Assignment: A faithful copy is required: retype the records from their first line through the line with "storytelling for influence", and omit the pictures.

**** Exercise inputs

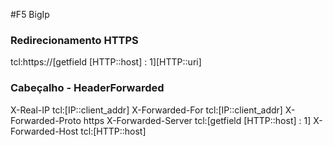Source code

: #F5 BigIp

### Redirecionamento HTTPS

  tcl:https://[getfield [HTTP::host] : 1][HTTP::uri]
 

### Cabeçalho - HeaderForwarded

  X-Real-IP tcl:[IP::client_addr]
  X-Forwarded-For tcl:[IP::client_addr]
  X-Forwarded-Proto https
  X-Forwarded-Server tcl:[getfield [HTTP::host] : 1]
  X-Forwarded-Host tcl:[HTTP::host]
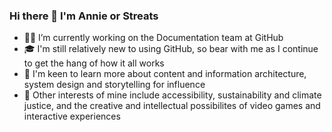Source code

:### Hi there 👋 I'm Annie or Streats

* 👩‍💻 I’m currently working on the Documentation team at GitHub 
* 🎓 I'm still relatively new to using GitHub, so bear with me as I continue to get the hang of how it all works
* 🌱 I'm keen to learn more about content and information architecture, system design and storytelling for influence
* 🤔 Other interests of mine include accessibility, sustainability and climate justice, and the creative and intellectual possibilites of video games and interactive experiences
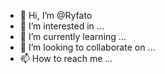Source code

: - 👋 Hi, I’m @Ryfato
- 👀 I’m interested in ...
- 🌱 I’m currently learning ...
- 💞️ I’m looking to collaborate on ...
- 📫 How to reach me ...

<!---
Ryfato/Ryfato is a ✨ special ✨ repository because its `README.md` (this file) appears on your GitHub profile.
You can click the Preview link to take a look at your changes.
--->
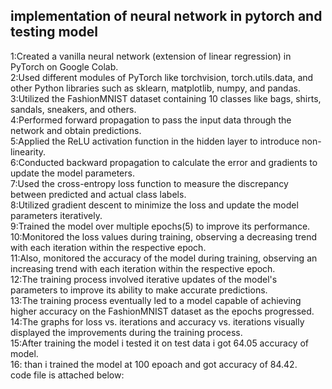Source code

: ## implementation of neural network in pytorch and testing model
1:Created a vanilla neural network (extension of linear regression) in PyTorch on Google Colab.<br />
2:Used different modules of PyTorch like torchvision, torch.utils.data, and other Python libraries such as sklearn, matplotlib, numpy, and pandas.<br />
3:Utilized the FashionMNIST dataset containing 10 classes like bags, shirts, sandals, sneakers, and others.<br />
4:Performed forward propagation to pass the input data through the network and obtain predictions.<br />
5:Applied the ReLU activation function in the hidden layer to introduce non-linearity.<br />
6:Conducted backward propagation to calculate the error and gradients to update the model parameters.<br />
7:Used the cross-entropy loss function to measure the discrepancy between predicted and actual class labels.<br />
8:Utilized gradient descent to minimize the loss and update the model parameters iteratively.<br />
9:Trained the model over multiple epochs(5) to improve its performance.<br />
10:Monitored the loss values during training, observing a decreasing trend with each iteration within the respective epoch.<br />
11:Also, monitored the accuracy of the model during training, observing an increasing trend with each iteration within the respective epoch.<br />
12:The training process involved iterative updates of the model's parameters to improve its ability to make accurate predictions.<br />
13:The training process eventually led to a model capable of achieving higher accuracy on the FashionMNIST dataset as the epochs progressed.<br />
14:The graphs for loss vs. iterations and accuracy vs. iterations visually displayed the improvements during the training process.<br />
15:After training the model i tested it on test data i got 64.05 accuracy of model.<br />
16: than i trained the model at 100 epoach and got accuracy of 84.42.<br />
code file is attached below:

********

Final answer:
Source code

: #F5 BigIp

### Redirecionamento HTTPS

  tcl:https://[getfield [HTTP::host] : 1][HTTP::uri]
 

### Cabeçalho - HeaderForwarded

  X-Real-IP tcl:[IP::client_addr]
  X-Forwarded-For tcl:[IP::client_addr]
  X-Forwarded-Proto https
  X-Forwarded-Server tcl:[getfield [HTTP::host] : 1]
  X-Forwarded-Host tcl:[HTTP::host]
Source code

:### Hi there 👋 I'm Annie or Streats

* 👩‍💻 I’m currently working on the Documentation team at GitHub 
* 🎓 I'm still relatively new to using GitHub, so bear with me as I continue to get the hang of how it all works
* 🌱 I'm keen to learn more about content and information architecture, system design and storytelling for influence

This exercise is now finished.